In between, Jackie and her now-grown-up son, Angelo (Brenton Thwaites), lock horns on everything from his future as a writer to the distance between school and the family nest, trading barbs and witticisms, even over text message, with a psychotic abandon that brings to mind Hunt’s Then She Found Me, where dialogue also had the effect of a blunt-force trauma.
When Angelo goes away to Los Angeles to visit his father (Robert Knepper) and turns his back—unknown to Jackie—on his college prospects, he takes up surfing and dreams of following a less preordained path toward writerly success. Which is to say, he’s running from Jackie’s reach, and in a beach-bum writer played by Callum Keith Rennie, he sees holistic possibility.
Jackie, inexplicably, follows suit, then dons one herself, hitting the waves—unknown to Angelo—in what at first scans only as a perverse act of displacement. This becomes another quasi-ruse on the film’s part: teasing us with a stridently comic depiction of a perpetually distracted elitist learning how to surf, and treating everyone around her as her lap dog (such as David Zaya’s poor chauffeur, who’s conceived as a kind of spit-taker supreme), only for her behavior to eventually be recast as a spectacle of delayed personal gratification.
Both Jackie and Angelo are written as know-it-alls, until their preconceptions are inevitably exploded, thus proving the other right. They’re simplistically understood as cut-from-the-same-cloth egomaniacs. Which is to say, they only appear to consider each other’s needs. Hunt, all the while, obsequiously tends to Jackie’s evolution as a parent through a flagrant indulgence of sitcom-ish scenarios throughout the film.
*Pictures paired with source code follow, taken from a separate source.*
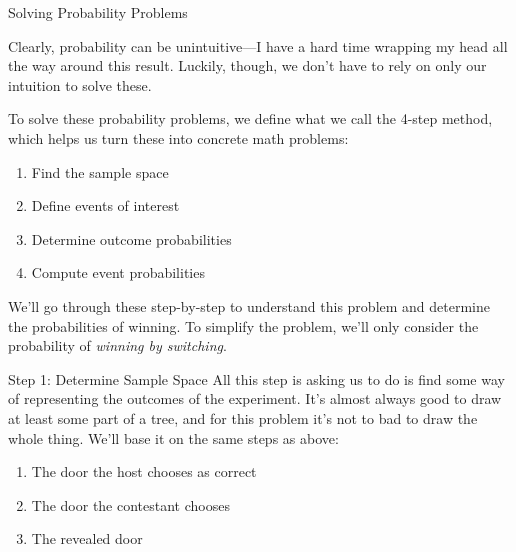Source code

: \documentclass{beamer}
\begin{document}
\begin{frame}{Solving Probability Problems}

Clearly, probability can be unintuitive---I have a hard time wrapping my head all the way around this result. Luckily, though, we don't have to rely on only our intuition to solve these. \vspace{5mm}

To solve these probability problems, we define what we call the \alert{4-step method}, which helps us turn these into concrete math problems:

\begin{enumerate}
    \item Find the sample space
    \item Define events of interest
    \item Determine outcome probabilities
    \item Compute event probabilities
\end{enumerate}

We'll go through these step-by-step to understand this problem and determine the probabilities of winning. To simplify the problem, we'll only consider the probability of \textit{winning by switching}.
\end{frame}

\begin{frame}{Step 1: Determine Sample Space}
    All this step is asking us to do is find some way of representing the outcomes of the experiment. It's almost always good to draw at least some part of a tree, and for this problem it's not to bad to draw the whole thing. We'll base it on the same steps as above:
    \begin{enumerate}
        \item The door the host chooses as correct
        \item The door the contestant chooses
        \item The revealed door
    \end{enumerate}\vspace{5mm}
\end{frame}
\end{document}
Luke Wilson gets the shortest stick as a surfing coach who, all in the same scene, passive-aggressively pisses on the shrill Jackie’s injured foot—don’t ask—before fulfilling his role as future-and-bound-to-be-disposed-of fuck buddy.
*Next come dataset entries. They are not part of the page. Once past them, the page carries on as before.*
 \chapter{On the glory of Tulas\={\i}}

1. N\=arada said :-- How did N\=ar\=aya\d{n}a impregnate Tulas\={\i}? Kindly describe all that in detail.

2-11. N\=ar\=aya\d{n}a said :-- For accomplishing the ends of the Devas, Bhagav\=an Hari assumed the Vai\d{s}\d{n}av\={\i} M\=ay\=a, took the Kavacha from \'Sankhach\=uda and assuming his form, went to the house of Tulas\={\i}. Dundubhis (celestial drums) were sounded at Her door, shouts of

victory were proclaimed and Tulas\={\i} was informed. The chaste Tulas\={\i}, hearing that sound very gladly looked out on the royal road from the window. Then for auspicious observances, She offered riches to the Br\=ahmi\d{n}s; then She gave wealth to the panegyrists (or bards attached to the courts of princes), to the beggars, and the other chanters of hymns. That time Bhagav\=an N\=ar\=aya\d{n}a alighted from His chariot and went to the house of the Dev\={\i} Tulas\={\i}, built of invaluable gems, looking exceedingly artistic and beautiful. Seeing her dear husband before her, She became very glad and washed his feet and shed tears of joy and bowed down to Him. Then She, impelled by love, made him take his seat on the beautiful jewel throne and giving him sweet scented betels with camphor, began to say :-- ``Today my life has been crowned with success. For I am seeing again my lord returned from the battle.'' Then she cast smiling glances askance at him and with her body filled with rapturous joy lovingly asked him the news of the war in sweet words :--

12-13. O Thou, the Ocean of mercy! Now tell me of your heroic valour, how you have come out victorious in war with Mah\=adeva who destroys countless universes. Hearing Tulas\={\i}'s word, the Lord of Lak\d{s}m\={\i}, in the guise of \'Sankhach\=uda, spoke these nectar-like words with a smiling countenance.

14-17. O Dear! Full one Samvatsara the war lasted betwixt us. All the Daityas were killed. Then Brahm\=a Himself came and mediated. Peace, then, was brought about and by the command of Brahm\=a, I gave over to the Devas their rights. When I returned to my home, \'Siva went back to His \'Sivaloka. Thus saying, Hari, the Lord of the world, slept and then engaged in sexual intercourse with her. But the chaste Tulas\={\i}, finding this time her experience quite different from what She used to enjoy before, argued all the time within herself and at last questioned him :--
It would be erroneous to say that Hunt, an incredibly openhearted actress, is contemptuous of the goal of “finding oneself.” But by placing Jackie’s hurt under lock and key for so long, daring us to cringe at her behavior only to then guilt us for ever doing so, she dilly-dallies around frank confrontation and reveals Ride as a harangue that self-defensively talks down to its audience.